The subtitle, ‘Making a Life of One’s Own’, cuts to the heart of this book: how to be someone for whom the relationship with the self is primary, and, in fact, enriches your relationships with other people – friends, family, lovers – and the world. Through presenting the life stories and works of five writers – poet Edna St. Vincent Millay, essayist Maeve Brennan, columnist Neith Boyce, novelist Edith Wharton, and social visionary Charlotte Perkins Gilman, all women whom Bolick thanks for her own gradual awakening to the vast potential and possibilities of living an examined, solitary and rich unmarried life – Spinster examines the changing state of gender politics, economic freedom, and professional and artistic success for women throughout history who boldly chose to live, even if only for a short while, outside of the mould designed for them.

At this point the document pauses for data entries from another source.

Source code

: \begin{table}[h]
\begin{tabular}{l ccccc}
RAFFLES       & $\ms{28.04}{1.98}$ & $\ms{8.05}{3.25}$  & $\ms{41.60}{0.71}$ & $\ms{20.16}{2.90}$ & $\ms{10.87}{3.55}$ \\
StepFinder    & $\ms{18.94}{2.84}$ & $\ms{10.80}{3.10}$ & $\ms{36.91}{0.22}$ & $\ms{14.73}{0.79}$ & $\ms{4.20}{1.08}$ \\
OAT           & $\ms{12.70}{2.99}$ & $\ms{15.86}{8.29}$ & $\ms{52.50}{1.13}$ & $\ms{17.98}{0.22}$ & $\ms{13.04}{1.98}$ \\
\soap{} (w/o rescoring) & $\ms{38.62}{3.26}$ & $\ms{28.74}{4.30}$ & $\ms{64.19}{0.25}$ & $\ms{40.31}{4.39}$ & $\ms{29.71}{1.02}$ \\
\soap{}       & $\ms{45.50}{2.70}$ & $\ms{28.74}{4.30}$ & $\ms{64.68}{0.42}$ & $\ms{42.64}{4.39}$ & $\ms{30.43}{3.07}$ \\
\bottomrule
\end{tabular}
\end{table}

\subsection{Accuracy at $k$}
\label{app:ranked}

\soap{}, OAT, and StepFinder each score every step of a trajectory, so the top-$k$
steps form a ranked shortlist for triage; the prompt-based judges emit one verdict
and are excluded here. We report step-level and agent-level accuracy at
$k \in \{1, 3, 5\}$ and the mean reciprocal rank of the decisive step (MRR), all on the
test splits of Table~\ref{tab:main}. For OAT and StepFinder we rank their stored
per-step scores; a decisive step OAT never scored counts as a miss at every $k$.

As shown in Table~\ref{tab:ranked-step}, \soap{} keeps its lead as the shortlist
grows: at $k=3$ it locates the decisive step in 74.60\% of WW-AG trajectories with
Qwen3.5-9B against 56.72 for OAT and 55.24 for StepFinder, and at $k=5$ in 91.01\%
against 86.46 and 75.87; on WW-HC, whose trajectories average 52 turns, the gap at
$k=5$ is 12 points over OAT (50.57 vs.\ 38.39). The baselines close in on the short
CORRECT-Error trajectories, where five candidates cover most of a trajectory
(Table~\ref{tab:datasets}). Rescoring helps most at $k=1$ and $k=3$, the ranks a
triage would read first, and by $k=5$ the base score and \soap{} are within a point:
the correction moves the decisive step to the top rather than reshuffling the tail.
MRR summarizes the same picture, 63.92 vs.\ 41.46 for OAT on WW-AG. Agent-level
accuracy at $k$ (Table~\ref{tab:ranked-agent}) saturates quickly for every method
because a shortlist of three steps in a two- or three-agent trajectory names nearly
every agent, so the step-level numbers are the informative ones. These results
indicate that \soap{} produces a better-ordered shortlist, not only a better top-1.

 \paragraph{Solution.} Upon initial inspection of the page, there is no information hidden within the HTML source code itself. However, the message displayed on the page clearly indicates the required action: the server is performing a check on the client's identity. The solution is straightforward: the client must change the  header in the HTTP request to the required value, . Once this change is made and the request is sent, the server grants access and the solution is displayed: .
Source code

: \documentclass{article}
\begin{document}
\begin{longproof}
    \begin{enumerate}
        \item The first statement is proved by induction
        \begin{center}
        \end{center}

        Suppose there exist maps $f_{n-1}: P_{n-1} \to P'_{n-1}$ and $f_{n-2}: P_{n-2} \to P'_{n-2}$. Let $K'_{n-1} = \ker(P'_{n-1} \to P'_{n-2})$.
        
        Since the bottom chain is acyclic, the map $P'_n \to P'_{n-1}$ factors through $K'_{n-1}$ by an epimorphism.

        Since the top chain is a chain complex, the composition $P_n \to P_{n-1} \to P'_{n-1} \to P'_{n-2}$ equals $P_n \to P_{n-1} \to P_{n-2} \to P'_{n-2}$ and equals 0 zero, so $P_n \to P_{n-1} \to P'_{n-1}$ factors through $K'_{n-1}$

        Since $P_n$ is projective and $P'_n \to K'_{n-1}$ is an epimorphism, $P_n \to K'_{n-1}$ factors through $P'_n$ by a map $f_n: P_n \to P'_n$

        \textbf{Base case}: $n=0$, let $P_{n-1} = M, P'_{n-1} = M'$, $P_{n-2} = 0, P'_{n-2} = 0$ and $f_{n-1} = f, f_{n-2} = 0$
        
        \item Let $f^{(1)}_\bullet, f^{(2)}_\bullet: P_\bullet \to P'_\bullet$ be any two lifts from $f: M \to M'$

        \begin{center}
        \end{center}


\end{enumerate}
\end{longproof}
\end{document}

A few years ago, I read The Easter Parade by Richard Yates: a brilliant, devastating story of two sisters – one who marries and one who remains single. It left me wrenched in two. Bolick’s ‘awakeners’ serve as an antidote to Yates’s Emily Grimes whose ‘spinster’ life leaves her bereft, alone, unhappy, and utterly and spectacularly hopeless. For me, Spinster is a worthy homage to Bolick’s idols and a joyful manifesto for the single life for all of us, no matter our gender or relationship status. Crucially, it’s a life that is, even if it hasn’t always been, overflowing with infinite possibilities.